Biografía de un pibito de Villa Devoto. Ocurría ese calor incomprensible, inabarcable como son los diciembres en Buenos Aires. El pesimismo medioclasista de mi viejo, siempre atento a los clamores de la crisis, de los medios, de los fantasmas de la hiperinflación que un gobierno corrupto y el neoliberalismo más siniestro había apagado con la oculta trama de desabastecer a todo un país. El desierto, el calor, la sed y el hambre. Mi casita, en devotito, mi barriecito, protegido por el medioclasismo lava autos y vacaciones en Miami. Mis padres me llamaban de sus trabajos para que no saliéramos de casa con mis hermanas, que estaban por declarar el toque de queda. Había que quedarse en casa. Había que quedarse, y si salíamos, llevar el documento como en la época de la dictadura. El peor de los panoramas. El terror de volver a los tiempos en que el orden se paga con el cuerpo. Había que quedarse en casita. El macdonalds del barrio lo estaban quemando. Estaban quemando gomas en Beiró y Lamarca. Mi barrio que era un pueblo, ahora se estaba llenando de negros y de fuego.

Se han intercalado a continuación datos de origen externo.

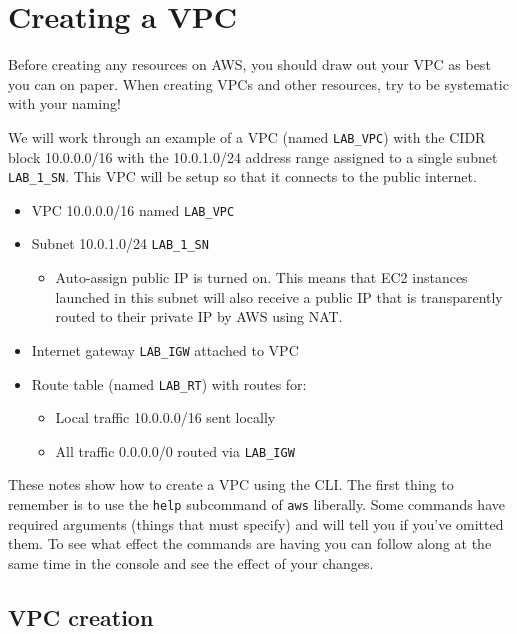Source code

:\section{Creating a VPC}\label{creating-a-vpc}

Before creating any resources on AWS, you should draw out your VPC as
best you can on paper. When creating VPCs and other resources, try to be
systematic with your naming!

We will work through an example of a VPC (named \texttt{LAB\_VPC}) with
the CIDR block 10.0.0.0/16 with the 10.0.1.0/24 address range assigned
to a single subnet \texttt{LAB\_1\_SN}. This VPC will be setup so that
it connects to the public internet.

\begin{itemize}
\item
  VPC 10.0.0.0/16 named \texttt{LAB\_VPC}
\item
  Subnet 10.0.1.0/24 \texttt{LAB\_1\_SN}

  \begin{itemize}
  \tightlist
  \item
    Auto-assign public IP is turned on. This means that EC2 instances
    launched in this subnet will also receive a public IP that is
    transparently routed to their private IP by AWS using NAT.
  \end{itemize}
\item
  Internet gateway \texttt{LAB\_IGW} attached to VPC
\item
  Route table (named \texttt{LAB\_RT}) with routes for:

  \begin{itemize}
  \item
    Local traffic 10.0.0.0/16 sent locally
  \item
    All traffic 0.0.0.0/0 routed via \texttt{LAB\_IGW}
  \end{itemize}
\end{itemize}

These notes show how to create a VPC using the CLI. The first thing to
remember is to use the \texttt{help} subcommand of \texttt{aws}
liberally. Some commands have required arguments (things that must
specify) and will tell you if you've omitted them. To see what effect
the commands are having you can follow along at the same time in the
console and see the effect of your changes.

\subsection{VPC creation}\label{vpc-creation}

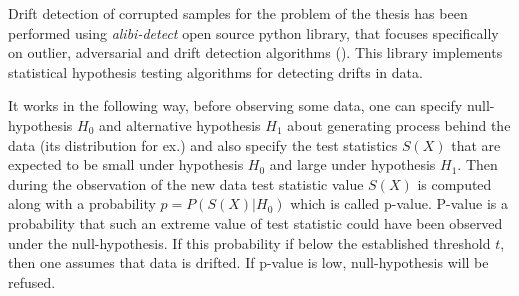 Drift detection of corrupted samples for the problem of the thesis has been performed using \textit{alibi-detect} open source python library, that focuses specifically on outlier, adversarial and drift detection algorithms (\cite{alibi-detect}). This library implements statistical hypothesis testing algorithms for detecting drifts in data. 

It works in the following way, before observing some data, one can specify null-hypothesis $H_0$ and alternative hypothesis $H_1$ about generating process behind the data (its distribution for ex.) and also specify the test statistics $S(X)$ that are expected to be small under hypothesis $H_0$ and large under hypothesis $H_1$. Then during the observation of the new data test statistic value $S(X)$ is computed along with a probability $p = P(S(X)|H_0)$ which is called p-value. P-value is a probability that such an extreme value of test statistic could have been observed under the null-hypothesis. If this probability if below the established threshold $t$, then one assumes that data is drifted. If p-value is low, null-hypothesis will be refused. 

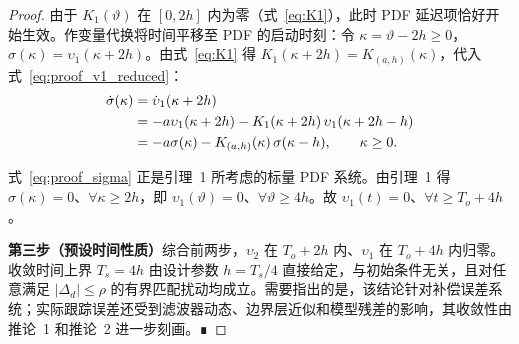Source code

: \documentclass[12pt,a4paper]{article}
\theoremstyle{definition}
\newtheorem{corollary}[theorem]{推论}
\theoremstyle{remark}
\newcommand{\vi}{\upsilon}
\newcommand{\vth}{\vartheta}
\begin{document}
\begin{proof}
由于 $K_1(\vth)$ 在 $[0,2h]$ 内为零（式~\eqref{eq:K1}），此时 PDF 延迟项恰好开始生效。作变量代换将时间平移至 PDF 的启动时刻：令 $\kappa=\vth-2h\ge0$，$\sigma(\kappa)=\vi_1(\kappa+2h)$。由式~\eqref{eq:K1} 得 $K_1(\kappa+2h)=K_{(a,h)}(\kappa)$，代入式~\eqref{eq:proof_v1_reduced}：
\begin{align}
  \dot\sigma(\kappa) &= \dot\vi_1(\kappa+2h) \notag\\
  &= -a\vi_1(\kappa+2h)-K_1(\kappa+2h)\,\vi_1(\kappa+2h-h) \notag\\
  &= -a\sigma(\kappa)-K_{(a,h)}(\kappa)\,\sigma(\kappa-h), \qquad \kappa\ge 0 . \label{eq:proof_sigma}
\end{align}

式~\eqref{eq:proof_sigma} 正是引理~1 所考虑的标量 PDF 系统。由引理~1 得 $\sigma(\kappa)=0$、$\forall\kappa\ge 2h$，即 $\vi_1(\vth)=0$、$\forall\vth\ge 4h$。故 $\vi_1(t)=0$、$\forall t\ge T_o+4h$。

\textbf{第三步（预设时间性质）}综合前两步，$\vi_2$ 在 $T_o+2h$ 内、$\vi_1$ 在 $T_o+4h$ 内归零。收敛时间上界 $T_s=4h$ 由设计参数 $h=T_s/4$ 直接给定，与初始条件无关，且对任意满足 $|\Delta_d|\le\rho$ 的有界匹配扰动均成立。需要指出的是，该结论针对补偿误差系统；实际跟踪误差还受到滤波器动态、边界层近似和模型残差的影响，其收敛性由推论~1 和推论~2 进一步刻画。∎
\end{proof}



\end{document}
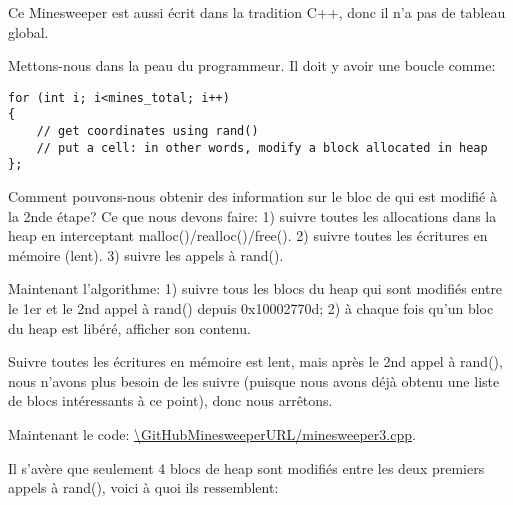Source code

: Ce Minesweeper est aussi écrit dans la tradition C++, donc il n'a pas de tableau
global.

Mettons-nous dans la peau du programmeur.
Il doit y avoir une boucle comme:

\begin{lstlisting}
for (int i; i<mines_total; i++)
{
	// get coordinates using rand()
	// put a cell: in other words, modify a block allocated in heap
};
\end{lstlisting}

Comment pouvons-nous obtenir des information sur le bloc de qui est modifié à la
2nde étape?
Ce que nous devons faire:
1) suivre toutes les allocations dans la heap en interceptant malloc()/realloc()/free().
2) suivre toutes les écritures en mémoire (lent).
3) suivre les appels à rand().

Maintenant l'algorithme:
1) suivre tous les blocs du heap qui sont modifiés entre le 1er et le 2nd appel à
rand() depuis 0x10002770d;
2) à chaque fois qu'un bloc du heap est libéré, afficher son contenu.

Suivre toutes les écritures en mémoire est lent, mais après le 2nd appel à rand(),
nous n'avons plus besoin de les suivre (puisque nous avons déjà obtenu une liste
de blocs intéressants à ce point), donc nous arrêtons.

Maintenant le code: \url{\GitHubMinesweeperURL/minesweeper3.cpp}.

Il s'avère que seulement 4 blocs de heap sont modifiés entre les deux premiers appels
à rand(), voici à quoi ils ressemblent:


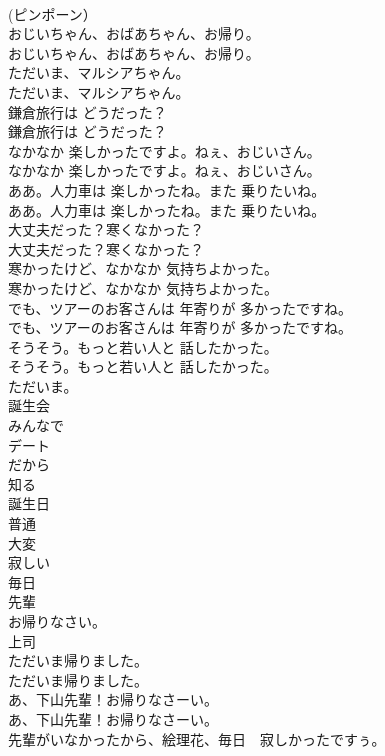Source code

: \documentclass[8pt]{extreport}
\begin{document}
\begin{CJK}{UTF8}{min}
\\	(ピンポーン） 
\\	おじいちゃん、おばあちゃん、お帰り。	
\\	おじいちゃん、おばあちゃん、お帰り。 
\\	ただいま、マルシアちゃん。	
\\	ただいま、マルシアちゃん。 
\\	鎌倉旅行は どうだった？	
\\	鎌倉旅行は どうだった？ 
\\	なかなか 楽しかったですよ。ねぇ、おじいさん。	
\\	なかなか 楽しかったですよ。ねぇ、おじいさん。 
\\	ああ。人力車は 楽しかったね。また 乗りたいね。	
\\	ああ。人力車は 楽しかったね。また 乗りたいね。 
\\	大丈夫だった？寒くなかった？	
\\	大丈夫だった？寒くなかった？ 
\\	寒かったけど、なかなか 気持ちよかった。	
\\	寒かったけど、なかなか 気持ちよかった。 
\\	でも、ツアーのお客さんは 年寄りが 多かったですね。	
\\	でも、ツアーのお客さんは 年寄りが 多かったですね。 
\\	そうそう。もっと若い人と 話したかった。	
\\	そうそう。もっと若い人と 話したかった。 
\\	ただいま。
\\	誕生会
\\	みんなで
\\	デート
\\	だから
\\	知る
\\	誕生日
\\	普通
\\	大変
\\	寂しい
\\	毎日
\\	先輩
\\	お帰りなさい。
\\	上司
\\	ただいま帰りました。	
\\	ただいま帰りました。 
\\	あ、下山先輩！お帰りなさーい。	
\\	あ、下山先輩！お帰りなさーい。 
\\	先輩がいなかったから、絵理花、毎日　寂しかったですぅ。	

\end{CJK}
\end{document}
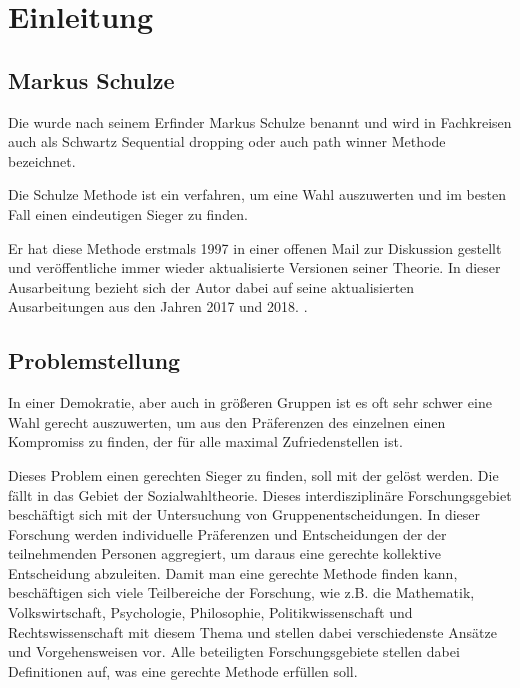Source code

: \section{Einleitung}
\label{sec:Einleitung}


\subsection{Markus Schulze} 
\label{sec:markusSchulze}
Die \schulze wurde nach seinem Erfinder Markus Schulze benannt und wird in Fachkreisen auch als \glqq Schwartz Sequential dropping\grqq{} oder auch \glqq path winner\grqq{} Methode bezeichnet.

Die Schulze Methode ist ein verfahren, um eine Wahl auszuwerten und im besten Fall einen eindeutigen Sieger zu finden.

Er hat diese Methode erstmals 1997 in einer offenen Mail zur Diskussion gestellt \citep{Schulze1997} und veröffentliche immer wieder aktualisierte Versionen seiner Theorie. In dieser Ausarbeitung bezieht sich der Autor dabei auf seine aktualisierten Ausarbeitungen aus den Jahren 2017 und 2018.\citep{Schulze2017, Schulze2018} .

\subsection{Problemstellung} 
\label{sec:problemstellung}
In einer Demokratie, aber auch in größeren Gruppen ist es oft sehr schwer eine Wahl gerecht auszuwerten, um aus den Präferenzen des einzelnen einen Kompromiss zu finden, der für alle maximal Zufriedenstellen ist.

Dieses Problem einen gerechten Sieger zu finden, soll mit der \schulze gelöst werden. Die \schulze fällt in das Gebiet der Sozialwahltheorie. Dieses interdisziplinäre Forschungsgebiet beschäftigt sich mit der Untersuchung von Gruppenentscheidungen. In dieser Forschung werden individuelle Präferenzen und Entscheidungen der der teilnehmenden Personen aggregiert, um daraus eine \glqq gerechte\grqq{} kollektive Entscheidung abzuleiten. Damit man eine \glqq gerechte\grqq{} Methode finden kann, beschäftigen sich viele Teilbereiche der Forschung, wie z.B. die Mathematik, Volkswirtschaft, Psychologie, Philosophie, Politikwissenschaft und Rechtswissenschaft mit diesem Thema und stellen dabei verschiedenste Ansätze und Vorgehensweisen vor. Alle beteiligten Forschungsgebiete stellen dabei Definitionen auf, was eine \glqq gerechte\grqq{} Methode erfüllen soll. \citep{scheubrein2013computerunterstuetzte}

Desde mi cama veía la televisión. La inseguridad, la crisis, el riesgo país. No entiendo nada. Qué pasa. Veo gente que saquea, no hay otra palabra, veo gente cagada de hambre. Veo. No sabía. No me habían dejado saber. En qué país vivo. En qué realidad vivo. Esos días estuve en la cama, viendo cómo todo se movía, viendo que yo no me movía. Cuál era mi lugar en la historia. De qué lado estaba. Por qué no podía salir de mi casa. Por qué no me dejaban salir y mover.
El pesimismo medioclasista y el rencor gorila.
Desde mi cama, llegada la noche y al rumrum de los metales, en voz baja, para que no me escucharan mis viejos, cantaba que se vayan todos que no quede ni uno solo.